What are puberty blockers and how are they used in trans care?
A nurse prepares a hormone blocker for transgender teenager in Madrid, Spain, December 16, 2015. REUTERS/Susana Vera
What’s the context?
Puberty blockers subject of fierce and polarised debate as Britain bans them for under 18s
- Doctors' union wants pause on UK puberty blockers ban
- New UK government to uphold ban for under 18s
- Youth gender care a flashpoint in trans rights debate
BRUSSELS/LONDON - Britain has announced an indefinite ban on puberty-blocking drugs, a contested treatment for children experiencing gender dysphoria, or discomfort over the sex they were assigned at birth.
The decision faces pushback from trans activists, while the British Medical Association (BMA) - the professional body for doctors - has called for the ban to be lifted.
As more adolescents identify as transgender around the world, parents, doctors and authorities are grappling with what treatment should be made available to them and at what age.
The use of puberty-blocking medication among minors has become a flashpoint in fierce and polarised debate about trans rights from the United States and Canada, to Spain and Britain.
In May, Britain's previous Conservative government introduced an emergency ban on prescriptions of puberty-blocking drugs to children suffering gender dysphoria.
Here's what you need to know.
What are puberty blockers?
Puberty-blocking drugs are used to halt the onset of puberty by suppressing the release of sex hormones testosterone and oestrogen.
Administered by injection or implants, they act as hormone-obstructing agents that hold back the onset of puberty, such as the growth of facial hair and testes or breast tissue growth and the onset of menstruation.
They are sometimes prescribed to young people with gender dysphoria to delay physical changes.
Puberty blockers are not to be confused with cross-sex hormone therapy - which aims to develop rather than suppress secondary sex characteristics to align with the patient's gender identity.
Who uses puberty blockers?
The drugs have been used for decades to treat precocious puberty, a rare condition in which a child's body matures early, usually before they turn eight.
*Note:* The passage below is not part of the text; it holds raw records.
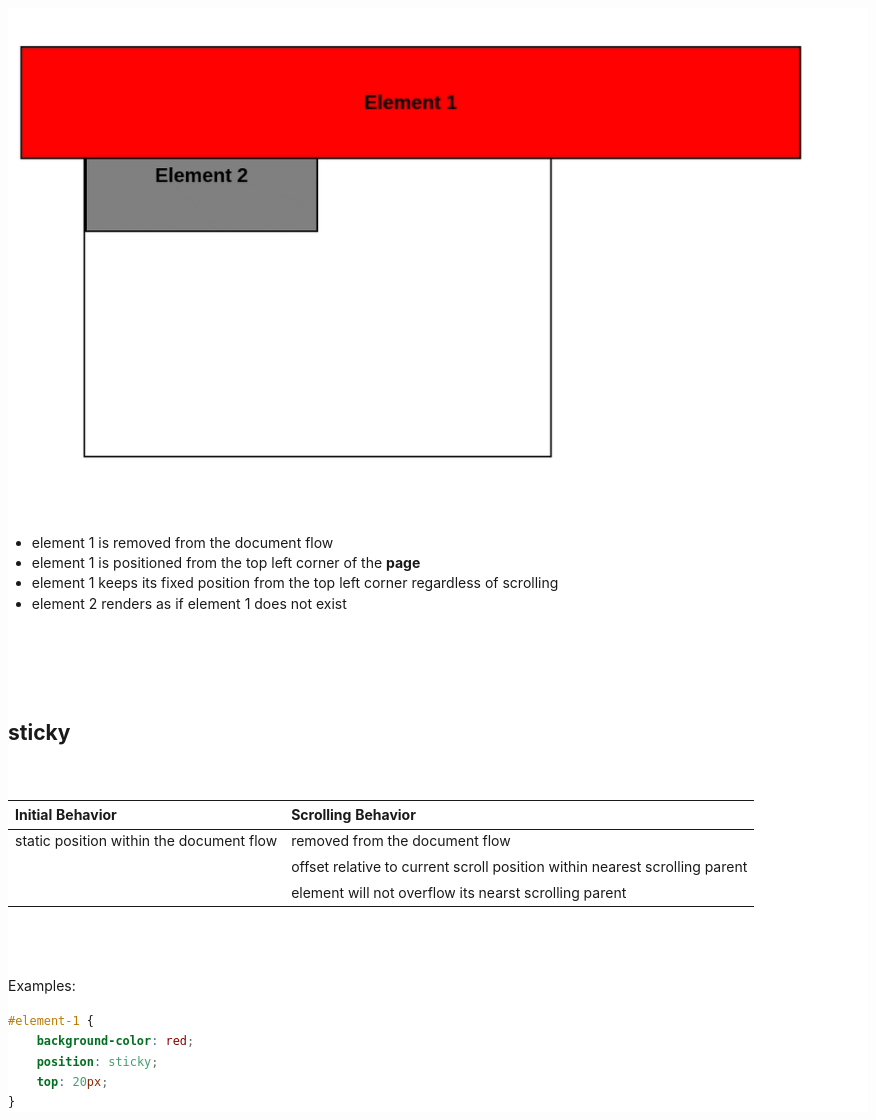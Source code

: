 <br>

![Screencapture](./pictures/position/screencapture_position_fixed.gif)

* element 1 is removed from the document flow
* element 1 is positioned from the top left corner of the **page**
* element 1 keeps its fixed position from the top left corner regardless of scrolling
* element 2 renders as if element 1 does not exist

<br>
<br>
<br>

## **sticky**
<br>

|Initial Behavior                         |Scrolling Behavior                                                         |
|:----------------------------------------|:--------------------------------------------------------------------------|
|static position within the document flow |removed from the document flow                                             |
|                                         |offset relative to current scroll position within nearest scrolling parent |
|                                         |element will not overflow its nearst scrolling parent                      |

<br>
<br>

Examples:

```css
#element-1 {
    background-color: red;
    position: sticky;
    top: 20px;
}
```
They have also been approved to treat prostate cancer and endometriosis.
More recently, doctors have prescribed puberty blockers for children experiencing gender dysphoria.
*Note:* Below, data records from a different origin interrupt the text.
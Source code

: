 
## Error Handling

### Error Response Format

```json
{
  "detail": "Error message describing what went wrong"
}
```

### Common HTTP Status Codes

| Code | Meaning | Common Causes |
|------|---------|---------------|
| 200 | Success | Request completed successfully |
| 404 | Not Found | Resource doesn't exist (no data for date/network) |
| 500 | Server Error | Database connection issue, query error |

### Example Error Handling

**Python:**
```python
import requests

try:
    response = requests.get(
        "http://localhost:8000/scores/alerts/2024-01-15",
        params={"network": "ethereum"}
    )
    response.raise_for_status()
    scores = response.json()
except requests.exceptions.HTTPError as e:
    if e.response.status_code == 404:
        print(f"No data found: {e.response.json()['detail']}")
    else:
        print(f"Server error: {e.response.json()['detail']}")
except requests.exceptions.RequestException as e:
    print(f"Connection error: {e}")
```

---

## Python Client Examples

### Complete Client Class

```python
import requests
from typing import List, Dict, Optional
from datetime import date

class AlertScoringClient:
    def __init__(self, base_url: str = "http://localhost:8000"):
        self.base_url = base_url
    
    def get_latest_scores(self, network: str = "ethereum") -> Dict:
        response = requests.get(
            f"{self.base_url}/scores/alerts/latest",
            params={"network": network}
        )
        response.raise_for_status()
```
For young people who identify as trans, puberty blockers can be used to "buy time" so they can reflect on their options and can ease the stress of gender dysphoria, according to the World Professional Association for Transgender Health, a global body of doctors specialised in trans people.
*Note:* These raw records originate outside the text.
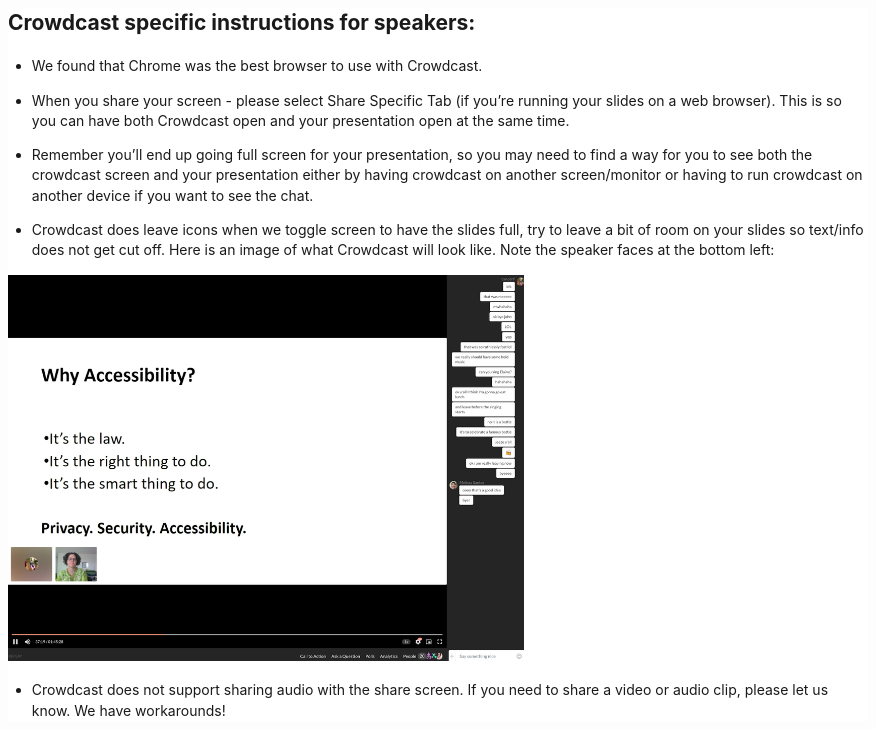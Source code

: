 ## Crowdcast specific instructions for speakers:

- We found that Chrome was the best browser to use with Crowdcast.

- When you share your screen - please select Share Specific Tab (if you’re running your slides on a web browser). This is so you can have both Crowdcast open and your presentation open at the same time.

- Remember you’ll end up going full screen for your presentation, so you may need to find a way for you to see both the crowdcast screen and your presentation either by having crowdcast on another screen/monitor or having to run crowdcast on another device if you want to see the chat.

- Crowdcast does leave icons when we toggle screen to have the slides full, try to leave a bit of room on your slides so text/info does not get cut off. Here is an image of what Crowdcast will look like. Note the speaker faces at the bottom left: 
<img class="image" style="max-width: 60%" src="/img/crowdcast.png">

- Crowdcast does not support sharing audio with the share screen. If you need to share a video or audio clip, please let us know. We have workarounds!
A 2020 report by a team of doctors working in Boston in the United States found suicidal thoughts were less common in trans adults who had undergone puberty-suppressing treatments in their teen years.
The use of puberty blockers in adolescence can also prevent the need for future gender-affirming surgery, for example for trans men who can avoid mastectomies, or for trans women, Adam's apple reductions.
What is the criticism of puberty blockers?
A 2024 study by the American Physiology Society showed the effects of puberty blockers could be reversed if medication was stopped, but said more research was needed into their long-term effects.
Research from 2022 in the Journal of the Endocrine Society, which looked at several dozen children taking puberty blockers for less than two months, concluded that "later pubertal onset" as a result of puberty blockers "leads to lower adult bone mineral content".
The Provincial Health Services Authority, the publicly funded health service provider in the Canadian province of British Columbia, has found that the medication will temporarily delay growth in height and fertility.
Which European countries are restricting them and why?
England's National Health Service ended the routine provision of puberty blockers for children with gender dysphoria on April 1. Health and Social Care Secretary Wes Streeting extended the ban this month, saying there was "an unacceptable safety risk for children and young people".
Finland and Sweden's health bodies decided in 2020 and 2022 respectively to limit use of the drugs for trans minors except in rare cases, citing insufficient scientific basis for their use.
In Norway, a non-governmental health board called in 2023 for hormone treatments for trans children to be limited to research settings, but the country's health agency has not yet acted upon the advice.
Underscoring the issue's political dimension, French media reported in March that a group of conservative senators were calling for the use of puberty blockers to be banned in gender care for patients under-18 following research on the subject.
Curbs on access to the drugs have alarmed trans rights advocates and parents of trans children, who say limiting access to the medication could force them to seek costly private or unsupervised alternatives.
This article was updated on Dec 16th to include the UK government's indefinite ban on puberty blockers.